BRIEF. Here is a listing. Repeat it exactly and in its entirety.

LISTED RECORDS.
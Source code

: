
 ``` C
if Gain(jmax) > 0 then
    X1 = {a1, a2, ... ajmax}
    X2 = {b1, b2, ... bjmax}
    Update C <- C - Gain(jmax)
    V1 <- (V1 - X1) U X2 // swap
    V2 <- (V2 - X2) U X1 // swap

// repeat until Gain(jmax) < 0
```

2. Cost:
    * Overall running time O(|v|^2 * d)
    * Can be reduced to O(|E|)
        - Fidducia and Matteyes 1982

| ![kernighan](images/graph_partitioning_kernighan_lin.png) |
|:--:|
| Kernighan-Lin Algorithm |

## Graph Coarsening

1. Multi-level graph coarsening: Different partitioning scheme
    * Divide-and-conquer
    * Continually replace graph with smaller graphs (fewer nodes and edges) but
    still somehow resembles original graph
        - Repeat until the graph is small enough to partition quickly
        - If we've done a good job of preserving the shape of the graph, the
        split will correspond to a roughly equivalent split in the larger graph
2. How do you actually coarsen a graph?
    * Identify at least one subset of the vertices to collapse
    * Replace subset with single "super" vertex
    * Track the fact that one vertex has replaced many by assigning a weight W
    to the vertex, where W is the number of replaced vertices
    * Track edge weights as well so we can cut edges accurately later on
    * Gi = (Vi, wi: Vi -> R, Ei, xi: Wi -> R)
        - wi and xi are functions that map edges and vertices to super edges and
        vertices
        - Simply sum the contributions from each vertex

SOLUTION.
Source code

:
 ``` C
if Gain(jmax) > 0 then
    X1 = {a1, a2, ... ajmax}
    X2 = {b1, b2, ... bjmax}
    Update C <- C - Gain(jmax)
    V1 <- (V1 - X1) U X2 // swap
    V2 <- (V2 - X2) U X1 // swap

// repeat until Gain(jmax) < 0
```

2. Cost:
    * Overall running time O(|v|^2 * d)
    * Can be reduced to O(|E|)
        - Fidducia and Matteyes 1982

| ![kernighan](images/graph_partitioning_kernighan_lin.png) |
|:--:|
| Kernighan-Lin Algorithm |

## Graph Coarsening

1. Multi-level graph coarsening: Different partitioning scheme
    * Divide-and-conquer
    * Continually replace graph with smaller graphs (fewer nodes and edges) but
    still somehow resembles original graph
        - Repeat until the graph is small enough to partition quickly
        - If we've done a good job of preserving the shape of the graph, the
        split will correspond to a roughly equivalent split in the larger graph
2. How do you actually coarsen a graph?
    * Identify at least one subset of the vertices to collapse
    * Replace subset with single "super" vertex
    * Track the fact that one vertex has replaced many by assigning a weight W
    to the vertex, where W is the number of replaced vertices
    * Track edge weights as well so we can cut edges accurately later on
    * Gi = (Vi, wi: Vi -> R, Ei, xi: Wi -> R)
        - wi and xi are functions that map edges and vertices to super edges and
        vertices
        - Simply sum the contributions from each vertex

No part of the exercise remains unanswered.